▶ [MATERIAL FOR THIS TASK]
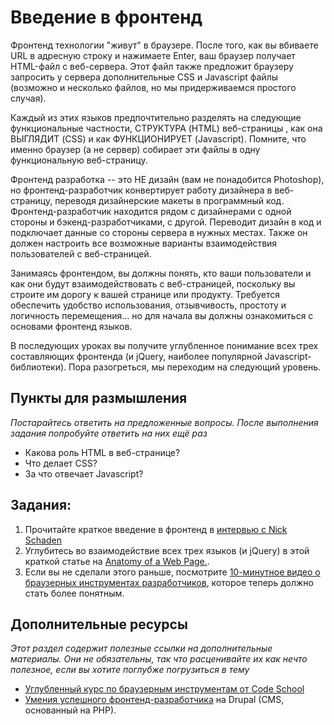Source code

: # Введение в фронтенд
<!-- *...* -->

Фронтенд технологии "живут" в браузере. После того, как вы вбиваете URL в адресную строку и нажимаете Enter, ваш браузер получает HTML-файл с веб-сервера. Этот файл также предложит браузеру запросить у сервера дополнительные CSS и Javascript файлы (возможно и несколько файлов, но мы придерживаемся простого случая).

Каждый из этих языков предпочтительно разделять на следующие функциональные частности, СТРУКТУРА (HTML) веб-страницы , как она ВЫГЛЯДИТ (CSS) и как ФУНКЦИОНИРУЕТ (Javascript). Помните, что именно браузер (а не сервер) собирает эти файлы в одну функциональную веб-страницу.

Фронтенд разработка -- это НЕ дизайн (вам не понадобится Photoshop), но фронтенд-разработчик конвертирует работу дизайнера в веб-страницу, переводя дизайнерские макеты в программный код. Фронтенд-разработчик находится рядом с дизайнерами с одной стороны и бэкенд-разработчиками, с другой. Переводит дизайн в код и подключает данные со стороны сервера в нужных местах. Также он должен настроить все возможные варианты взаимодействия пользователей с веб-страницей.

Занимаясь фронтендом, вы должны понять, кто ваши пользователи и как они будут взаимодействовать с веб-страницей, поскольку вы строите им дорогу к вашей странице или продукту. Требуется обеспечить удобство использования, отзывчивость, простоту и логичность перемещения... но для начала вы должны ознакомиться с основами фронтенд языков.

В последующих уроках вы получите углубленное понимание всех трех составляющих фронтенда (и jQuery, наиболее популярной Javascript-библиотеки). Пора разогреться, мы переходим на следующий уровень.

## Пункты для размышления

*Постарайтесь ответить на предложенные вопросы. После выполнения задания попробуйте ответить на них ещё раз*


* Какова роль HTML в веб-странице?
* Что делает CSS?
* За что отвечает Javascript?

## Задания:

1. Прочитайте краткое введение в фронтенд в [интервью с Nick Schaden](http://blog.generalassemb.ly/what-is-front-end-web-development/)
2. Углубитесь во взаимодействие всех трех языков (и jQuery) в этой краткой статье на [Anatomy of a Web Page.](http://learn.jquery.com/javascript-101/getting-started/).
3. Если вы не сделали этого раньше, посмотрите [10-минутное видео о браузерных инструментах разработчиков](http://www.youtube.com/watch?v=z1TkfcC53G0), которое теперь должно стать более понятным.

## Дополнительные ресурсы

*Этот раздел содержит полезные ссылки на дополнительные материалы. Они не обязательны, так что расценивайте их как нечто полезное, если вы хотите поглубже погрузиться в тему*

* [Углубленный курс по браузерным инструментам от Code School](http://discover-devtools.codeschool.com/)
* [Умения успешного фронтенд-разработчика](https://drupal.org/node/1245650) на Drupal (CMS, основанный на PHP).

---

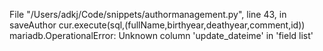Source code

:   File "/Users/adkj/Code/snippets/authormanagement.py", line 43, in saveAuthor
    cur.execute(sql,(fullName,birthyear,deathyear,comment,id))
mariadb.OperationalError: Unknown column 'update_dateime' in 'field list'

▶ [TASK BRIEF]
Anywhere the listing shows the word "всех", copy the full line.

▶ [ANSWER AREA]
В последующих уроках вы получите углубленное понимание всех трех составляющих фронтенда (и jQuery, наиболее популярной Javascript-библиотеки). Пора разогреться, мы переходим на следующий уровень.
2. Углубитесь во взаимодействие всех трех языков (и jQuery) в этой краткой статье на [Anatomy of a Web Page.](http://learn.jquery.com/javascript-101/getting-started/).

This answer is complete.